On the other, there’s mounting concern about the wisdom of shoehorning kindergarten and even first-grade content into the preschool years. Today’s pre-K instructors, for instance, feel much more compelled to teach children their numbers up to 100 or how to begin sounding out words than they used to.

Increasingly, early education experts agree that the best solution is to follow Markarian’s model: Mold and challenge young minds, but do it through purposeful play.

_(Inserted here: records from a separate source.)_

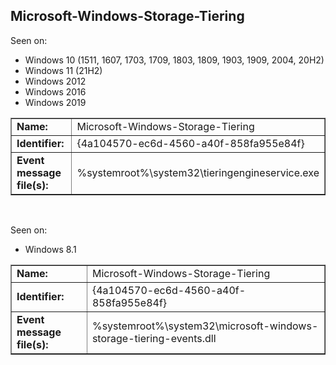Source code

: ## Microsoft-Windows-Storage-Tiering

Seen on:
* Windows 10 (1511, 1607, 1703, 1709, 1803, 1809, 1903, 1909, 2004, 20H2)
* Windows 11 (21H2)
* Windows 2012
* Windows 2016
* Windows 2019

<table border="1" class="docutils">
  <tbody>
    <tr>
      <td><b>Name:</b></td>
      <td>Microsoft-Windows-Storage-Tiering</td>
    </tr>
    <tr>
      <td><b>Identifier:</b></td>
      <td>{4a104570-ec6d-4560-a40f-858fa955e84f}</td>
    </tr>
    <tr>
      <td><b>Event message file(s):</b></td>
      <td>%systemroot%\system32\tieringengineservice.exe</td>
    </tr>
  </tbody>
</table>

&nbsp;

Seen on:
* Windows 8.1

<table border="1" class="docutils">
  <tbody>
    <tr>
      <td><b>Name:</b></td>
      <td>Microsoft-Windows-Storage-Tiering</td>
    </tr>
    <tr>
      <td><b>Identifier:</b></td>
      <td>{4a104570-ec6d-4560-a40f-858fa955e84f}</td>
    </tr>
    <tr>
      <td><b>Event message file(s):</b></td>
      <td>%systemroot%\system32\microsoft-windows-storage-tiering-events.dll</td>
    </tr>
  </tbody>
</table>

&nbsp;

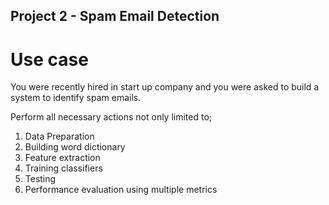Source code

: ## Project 2 - Spam Email Detection

Use case
=========

You were recently hired in start up company and you were asked to build a system to identify spam emails.

Perform all necessary actions not only limited to;

1. Data Preparation
2. Building word dictionary
3. Feature extraction
4. Training classifiers
5. Testing 
6. Performance evaluation using multiple metrics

That’s not as easy as it sounds.

“That kind of teaching is much more difficult, and it takes a lot of training,” said Deborah Stipek, a professor of education at Stanford University. It’s much easier to lecture and pass out worksheets or to let kids engage in nonpurposeful and disorganized play—simply ensuring “they don’t beat each other over the head with blocks,” she says. “Really effective teaching is both playful and organized.”"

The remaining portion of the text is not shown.